- RECORDS PROVIDED
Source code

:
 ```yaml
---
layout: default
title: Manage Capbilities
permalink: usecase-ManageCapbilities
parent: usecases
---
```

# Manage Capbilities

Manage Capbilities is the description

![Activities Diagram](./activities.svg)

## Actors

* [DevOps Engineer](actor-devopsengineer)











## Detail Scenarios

- YOUR GOAL
Please set down each line of the records exactly as given.

- EXERCISE SOLUTION
Source code

:
 ```yaml
---
layout: default
title: Manage Capbilities
permalink: usecase-ManageCapbilities
parent: usecases
---
```

# Manage Capbilities

Manage Capbilities is the description

![Activities Diagram](./activities.svg)

## Actors

* [DevOps Engineer](actor-devopsengineer)











## Detail Scenarios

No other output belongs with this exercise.